The test left numerous participants shaking their heads over the difficulty of the questions, which ranged from geometry to probability, and more than a few suggested abandoning the test as a graduation requirement.

That provoked heated words from state Education Commissioner Deborah A. Gist, who called participants’ response to the test “an outrageous act of irresponsibility.”

“It’s deeply irresponsible on the part of the adults, especially those who are highly educated,” she said. “They’re sending a message that it can’t be done or that it doesn’t matter.”

Gist said once she saw the story, she realized how damaging it was.

“I spent a lot of time [this weekend] trying to convince students why it matters,” she said. “We need all of the adults rallying around these students rather than getting caught up in arguments that don’t have any substance.”

Eva-Marie Mancuso, the chairwoman of the new Rhode Island Board of Education, called the mock test a publicity stunt and said it was diverting attention from the real issue: preparing students to be successful in college and in the workplace.

“We don’t just give this test without any preparation,” Mancuso said. “If I was to take the bar exam tomorrow, I have no idea if I’d pass or not.”

Students aren’t given the NECAP without any preparation, she said. Schools have known about the graduation requirement for several years and they have been told to develop elaborate plans to bring students up to speed.

Then, Mancuso issued her own challenge:

“I would ask the commissioner to offer these adults exactly what’s been offered to the students. The adults better be able to put in the time. If they want to highlight the test and how difficult it is, we should be able to highlight how to make it doable.”
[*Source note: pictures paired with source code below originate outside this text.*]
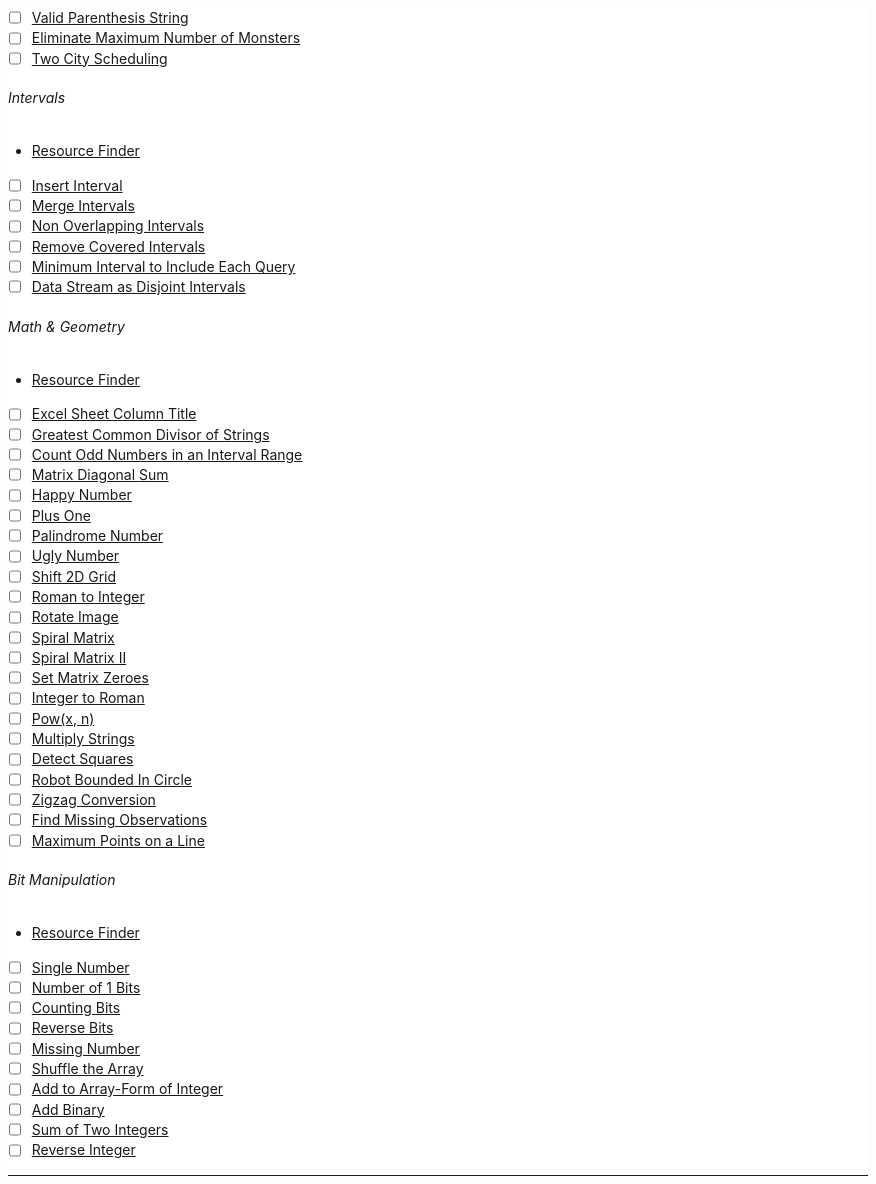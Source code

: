- [ ] [Valid Parenthesis String](https://leetcode.com/problems/valid-parenthesis-string/)
- [ ] [Eliminate Maximum Number of Monsters](https://leetcode.com/problems/eliminate-maximum-number-of-monsters/)
- [ ] [Two City Scheduling](https://leetcode.com/problems/two-city-scheduling/)

###### Intervals
- [Resource Finder](https://bard.google.com/)
- [ ] [Insert Interval](https://leetcode.com/problems/insert-interval/)
- [ ] [Merge Intervals](https://leetcode.com/problems/merge-intervals/)
- [ ] [Non Overlapping Intervals](https://leetcode.com/problems/non-overlapping-intervals/)
- [ ] [Remove Covered Intervals](https://leetcode.com/problems/remove-covered-intervals/)
- [ ] [Minimum Interval to Include Each Query](https://leetcode.com/problems/minimum-interval-to-include-each-query/)
- [ ] [Data Stream as Disjoint Intervals](https://leetcode.com/problems/data-stream-as-disjoint-intervals/)

###### Math & Geometry
- [Resource Finder](https://bard.google.com/)
- [ ] [Excel Sheet Column Title](https://leetcode.com/problems/excel-sheet-column-title/)
- [ ] [Greatest Common Divisor of Strings](https://leetcode.com/problems/greatest-common-divisor-of-strings/)
- [ ] [Count Odd Numbers in an Interval Range](https://leetcode.com/problems/count-odd-numbers-in-an-interval-range/)
- [ ] [Matrix Diagonal Sum](https://leetcode.com/problems/matrix-diagonal-sum/)
- [ ] [Happy Number](https://leetcode.com/problems/happy-number/)
- [ ] [Plus One](https://leetcode.com/problems/plus-one/)
- [ ] [Palindrome Number](https://leetcode.com/problems/palindrome-number/)
- [ ] [Ugly Number](https://leetcode.com/problems/ugly-number/)
- [ ] [Shift 2D Grid](https://leetcode.com/problems/shift-2d-grid/)
- [ ] [Roman to Integer](https://leetcode.com/problems/roman-to-integer/)
- [ ] [Rotate Image](https://leetcode.com/problems/rotate-image/)
- [ ] [Spiral Matrix](https://leetcode.com/problems/spiral-matrix/)
- [ ] [Spiral Matrix II](https://leetcode.com/problems/spiral-matrix-ii/)
- [ ] [Set Matrix Zeroes](https://leetcode.com/problems/set-matrix-zeroes/)
- [ ] [Integer to Roman](https://leetcode.com/problems/integer-to-roman/)
- [ ] [Pow(x, n)](https://leetcode.com/problems/powx-n/)
- [ ] [Multiply Strings](https://leetcode.com/problems/multiply-strings/)
- [ ] [Detect Squares](https://leetcode.com/problems/detect-squares/)
- [ ] [Robot Bounded In Circle](https://leetcode.com/problems/robot-bounded-in-circle/)
- [ ] [Zigzag Conversion](https://leetcode.com/problems/zigzag-conversion/)
- [ ] [Find Missing Observations](https://leetcode.com/problems/find-missing-observations/)
- [ ] [Maximum Points on a Line](https://leetcode.com/problems/max-points-on-a-line/)

###### Bit Manipulation
- [Resource Finder](https://bard.google.com/)
- [ ] [Single Number](https://leetcode.com/problems/single-number/)
- [ ] [Number of 1 Bits](https://leetcode.com/problems/number-of-1-bits/)
- [ ] [Counting Bits](https://leetcode.com/problems/counting-bits/)
- [ ] [Reverse Bits](https://leetcode.com/problems/reverse-bits/)
- [ ] [Missing Number](https://leetcode.com/problems/missing-number/)
- [ ] [Shuffle the Array](https://leetcode.com/problems/shuffle-the-array/)
- [ ] [Add to Array-Form of Integer](https://leetcode.com/problems/add-to-array-form-of-integer/)
- [ ] [Add Binary](https://leetcode.com/problems/add-binary/)
- [ ] [Sum of Two Integers](https://leetcode.com/problems/sum-of-two-integers/)
- [ ] [Reverse Integer](https://leetcode.com/problems/reverse-integer/)
---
This year’s high school juniors already have access to math problems and tutors online. In addition, many districts are offering remedial help after school or during the summer.

And students can retake the NECAP in October. They only have to show modest progress on the test in order to graduate.

Meanwhile, several students from Warwick posted profane comments about the commissioner on Twitter, which boiled over on talk radio. Gist tweeted back, saying she understood the students’ frustration and asking what she could do to help.

The two or three students who posted inappropriate comments during the school day face short suspensions, according to Warwick Supt. Richard D’Agostino, who said they violated the student code of conduct. Those students who tweeted from home were sent to the principal’s office and their parents will be notified.

No more than five students in total were involved.

“Freedom of speech is wonderful,” D’Agostino said. “It’s unfortunate these students used inappropriate language.”

Warwick’s student code of ethics says students can be suspended for profanity.

One of those students, Nate Colicci,17, of Veterans Memorial High School, acknowledged that he shouldn’t have used profane language but said he stands by his criticism of the NECAP.

“It’s like if you’re never going to use this stuff,” he said, “why test us on it?”

But the Rhode Island Affiliate of the American Civil Liberties Union said that the Warwick schools have over-reacted.

“Some of the tweets we have seen were immature and tasteless,” said the ACLU’s Steven Brown. “But they remain an exercise in free speech. We commend Gist for trying to engage in a dialogue with these students … rather than seeking to punish them for expressing, in admittedly very juvenile ways, their frustration with state policy.”

The mock test’s organizers, a group of activist students called the Providence Student Union, said the test punishes students, who say the school system hasn’t prepared them for the NECAP.

“The real issue here should be giving every student a high-quality education, not ensuring every student can pass an arbitrary test,” said Aaron Regunberg, one of the mock test organizers. “We have a lot of work to do to substantially improve our schools and we would argue that this policy is a distraction.”